If a homogenous sample is cylindrical, the data will show an inhomogeneous transmission signal due to the fact that the neutron beam has to go through more material at the center compared to the side. This notebook corrects this inhomogeneity.

This notebook is using a library developed by the neutron imaging team and located on GitHub.

Tutorial

Workflow of the notebook

The workflow of the notebook is explained in this first cell showing the optional cells, and the user steps where some interaction is requested from the user.

  • User: select the images to work with.
  • Notebook: load images
  • OPTIONAL: User load config file
  • User: rotate the images to make sure the sample to work with is perfectly vertical
  • User: select region to work with by cropping the raw data
  • OPTIONAL: User export the cropped images
  • User: select part of the image that does not contain the sample
  • User: select part of the image that does contain the sample
  • Notebook: remove background from the sample part
  • Notebook: display profiles
  • Notebook: apply geometry correction to all profiles
  • User: select where to output the images corrected, profiles ASCII files, metadata file, and config file.

Select your IPTS

Need help using the IPTS selector?

Select Images

Using the file selection tool, select the images you want to work with.

Use Config file (OPTIONAL)

In the case you already ran the notebook with the same set of data, you can reload a config file that will automatically default all the ROIs to the value found in the config file.

If you don’t want to load any config file, just skip that cell. 

Visualize Raw Data

This is where the data are displayed to make sure you are working with the right data set. Feel free to use the slider at the bottom to browse through the data loaded.

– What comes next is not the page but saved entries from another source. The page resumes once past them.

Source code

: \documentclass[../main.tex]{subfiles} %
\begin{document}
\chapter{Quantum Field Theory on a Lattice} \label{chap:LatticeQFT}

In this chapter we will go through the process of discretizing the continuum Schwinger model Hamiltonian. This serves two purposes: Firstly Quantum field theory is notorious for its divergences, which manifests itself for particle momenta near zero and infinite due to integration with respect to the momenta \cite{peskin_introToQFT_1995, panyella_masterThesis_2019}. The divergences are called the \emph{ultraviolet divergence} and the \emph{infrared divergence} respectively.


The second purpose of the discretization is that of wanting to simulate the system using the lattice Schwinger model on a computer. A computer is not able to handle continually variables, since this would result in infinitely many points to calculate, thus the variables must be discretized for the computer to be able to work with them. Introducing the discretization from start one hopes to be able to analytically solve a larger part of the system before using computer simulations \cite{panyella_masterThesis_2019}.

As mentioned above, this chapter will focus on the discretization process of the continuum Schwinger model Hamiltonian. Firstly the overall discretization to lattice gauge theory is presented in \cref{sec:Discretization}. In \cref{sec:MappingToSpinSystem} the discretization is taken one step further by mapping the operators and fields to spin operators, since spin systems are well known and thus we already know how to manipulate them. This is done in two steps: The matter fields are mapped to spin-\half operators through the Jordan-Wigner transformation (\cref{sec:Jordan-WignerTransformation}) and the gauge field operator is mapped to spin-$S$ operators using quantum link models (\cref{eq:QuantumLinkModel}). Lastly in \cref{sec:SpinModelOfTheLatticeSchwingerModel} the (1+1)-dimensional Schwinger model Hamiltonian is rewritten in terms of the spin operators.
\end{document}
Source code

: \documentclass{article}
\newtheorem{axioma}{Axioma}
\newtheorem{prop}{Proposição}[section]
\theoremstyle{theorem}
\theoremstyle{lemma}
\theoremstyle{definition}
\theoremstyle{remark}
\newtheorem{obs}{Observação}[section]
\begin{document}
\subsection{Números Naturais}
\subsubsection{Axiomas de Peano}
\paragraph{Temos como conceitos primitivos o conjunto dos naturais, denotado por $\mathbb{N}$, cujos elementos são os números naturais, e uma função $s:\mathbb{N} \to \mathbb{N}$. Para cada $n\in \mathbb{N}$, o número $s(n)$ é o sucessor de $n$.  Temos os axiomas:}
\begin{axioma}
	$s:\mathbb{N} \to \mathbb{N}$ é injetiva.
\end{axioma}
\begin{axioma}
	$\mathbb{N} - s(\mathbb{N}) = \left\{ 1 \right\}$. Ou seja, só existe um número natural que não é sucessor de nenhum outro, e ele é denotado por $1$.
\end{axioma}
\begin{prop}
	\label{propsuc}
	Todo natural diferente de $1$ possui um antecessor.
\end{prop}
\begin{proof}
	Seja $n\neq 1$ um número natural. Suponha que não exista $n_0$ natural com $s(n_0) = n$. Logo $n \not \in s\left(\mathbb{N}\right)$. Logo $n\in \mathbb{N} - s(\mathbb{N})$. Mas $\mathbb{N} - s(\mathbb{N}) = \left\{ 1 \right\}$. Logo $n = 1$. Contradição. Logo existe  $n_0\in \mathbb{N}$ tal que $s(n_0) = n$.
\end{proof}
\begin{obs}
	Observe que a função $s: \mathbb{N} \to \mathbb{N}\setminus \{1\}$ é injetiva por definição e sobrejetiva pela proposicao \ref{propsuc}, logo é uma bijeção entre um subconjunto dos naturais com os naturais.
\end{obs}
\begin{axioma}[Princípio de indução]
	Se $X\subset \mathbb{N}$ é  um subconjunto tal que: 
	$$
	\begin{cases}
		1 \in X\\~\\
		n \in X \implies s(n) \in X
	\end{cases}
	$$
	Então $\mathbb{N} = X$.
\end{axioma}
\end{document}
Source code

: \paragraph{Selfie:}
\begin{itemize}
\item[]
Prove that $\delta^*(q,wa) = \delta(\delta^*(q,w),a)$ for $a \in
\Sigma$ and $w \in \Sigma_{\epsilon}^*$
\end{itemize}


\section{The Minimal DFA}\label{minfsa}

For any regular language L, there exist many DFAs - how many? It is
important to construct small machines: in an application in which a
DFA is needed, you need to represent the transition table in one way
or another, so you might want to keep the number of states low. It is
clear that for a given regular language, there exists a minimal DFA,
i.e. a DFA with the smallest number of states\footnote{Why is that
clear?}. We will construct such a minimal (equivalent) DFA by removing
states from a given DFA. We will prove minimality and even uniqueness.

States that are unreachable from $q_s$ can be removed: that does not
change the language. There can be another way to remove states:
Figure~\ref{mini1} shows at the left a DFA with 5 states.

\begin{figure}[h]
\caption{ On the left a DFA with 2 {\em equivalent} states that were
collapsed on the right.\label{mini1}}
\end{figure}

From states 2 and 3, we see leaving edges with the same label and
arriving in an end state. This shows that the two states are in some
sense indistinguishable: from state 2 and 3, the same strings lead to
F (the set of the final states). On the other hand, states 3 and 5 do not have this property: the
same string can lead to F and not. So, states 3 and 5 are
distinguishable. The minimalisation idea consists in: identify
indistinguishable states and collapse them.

Rotate the sample to make sure it’s perfectly vertical

To make sure the algorithm works, the same MUST BE perfectly VERTICAL. To find the perfect vertical of your sample, a set of tools are provided, such as the vertical guide and the two horizontal profiles.

The vertical guide can be moved around and will give you a visual indication of the verticality of the sample.

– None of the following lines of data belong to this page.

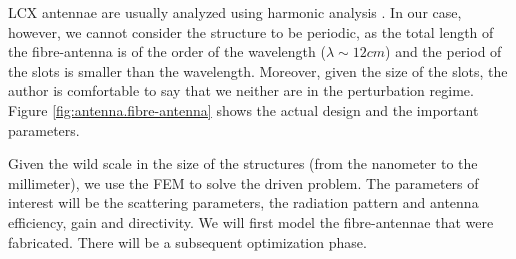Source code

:LCX antennae are usually analyzed using harmonic analysis \cite{WAN2001}. 
In our case, however, we cannot consider the structure to be periodic, as the total 
length of the fibre-antenna is of the order of the wavelength ($\lambda\sim12\unit{cm}$) and the period
of the slots is smaller than the wavelength. Moreover, given the size of the slots, 
the author is comfortable to say that we neither are in the perturbation regime. 
Figure \ref{fig:antenna.fibre-antenna} shows the actual design and the important parameters.

Given the wild scale in the size of the structures (from the nanometer to the millimeter), we use
the FEM to solve the driven problem. The parameters of interest will be the scattering parameters, the
radiation pattern and antenna efficiency, gain and directivity. We will first model the fibre-antennae
that were fabricated. There will be a subsequent optimization phase.


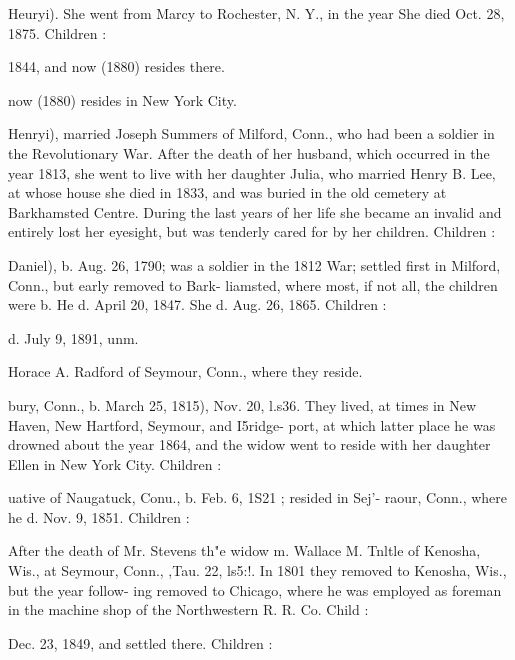 \documentclass[oneside]{book}
\begin{document}
Heuryi). She went from Marcy to Rochester, N. Y., in the year 
She died Oct. 28, 1875. Children : 


1844, and now (1880) resides there. 


now (1880) resides in New York City. 

Henryi), married Joseph Summers of Milford, Conn., who had 
been a soldier in the Revolutionary War. After the death of her 
husband, which occurred in the year 1813, she went to live with 
her daughter Julia, who married Henry B. Lee, at whose house she 
died in 1833, and was buried in the old cemetery at Barkhamsted 
Centre. During the last years of her life she became an invalid 
and entirely lost her eyesight, but was tenderly cared for by her 
children. Children : 




Daniel), b. Aug. 26, 1790; was a soldier in the 1812 War; 
settled first in Milford, Conn., but early removed to Bark- 
liamsted, where most, if not all, the children were b. He d. 
April 20, 1847. She d. Aug. 26, 1865. Children : 



d. July 9, 1891, unm. 




Horace A. Radford of Seymour, Conn., where they 
reside. 


bury, Conn., b. March 25, 1815), Nov. 20, l.s36. They lived, 
at times in New Haven, New Hartford, Seymour, and I5ridge- 
port, at which latter place he was drowned about the year 
1864, and the widow went to reside with her daughter Ellen 
in New York City. Children : 









uative of Naugatuck, Conu., b. Feb. 6, 1S21 ; resided in Sej'- 
raour, Conn., where he d. Nov. 9, 1851. Children : 




After the death of Mr. Stevens th"e widow m. Wallace M. 
Tnltle of Kenosha, Wis., at Seymour, Conn., ,Tau. 22, ls5:!. 
In 1801 they removed to Kenosha, Wis., but the year follow- 
ing removed to Chicago, where he was employed as foreman 
in the machine shop of the Northwestern R. R. Co. Child : 



Dec. 23, 1849, and settled there. Children : 
\end{document}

The 2 horizontal profiles are here to display the horizontal profiles (green and blue dash lines). A perfect superposition of the two profiles indicates that the vertical is perfectly vertical (as demonstrated in the following animation).

On the right, the region around the vertical guide is displayed in order to help figure out the perfect rotation parameter to use to get a perfectly vertical sample.

 

 

 

Crop sample to region of interest

This is where you need to select only the sample by keeping in mind the two following conditions:

  • make sure the container is included in the selection. Because we are working with normalized data, the edge should have a value of 1
  • make sure a part of the container without the sample in the field of view is also selected. This will be used in the normalization to remove the container from the signal.

LIVE DEMO

 

Export cropped images (OPTIONAL)

You have the option to export the cropped images as TIFF files here. Simply use the folder selection tool to define the output location where the cropped images will be exported.

Select background

In order to perform the geometry correction, the program needs to know which part of your cropped images is the background and which part is the sample.

In this cell, you select the background.

Select sample

Following the same process, select the part of the sample that only contains the sample. This is also the part that will be corrected.

 

Removing tube background from sample

This cell will take care of removing the signal due to the sample environment to the rest of the data. This will leave us with only the signal from the data itself.

Profiles to work with

Just to make sure we selected the right region of interest (ROIs), this cell displays the various profiles along the height.

Applying geometry correction

The correction to the sample data is applied using the algorithm implemented in our cylindrical geometry correction library

 

Export

This is where you will export:

  • The corrected cropped images (tiff format)
  • The full horizontal profiles of each image (ASCII format)
  • The configuration file (JSON file format). This is the file you can reload at the top of the notebook to automatically use the same region of interest you have been using in this session.

Use the folder selection tool to define the location where all those files will be exported.

The value produced in the ASCII file corresponds to the attenuation per pixel.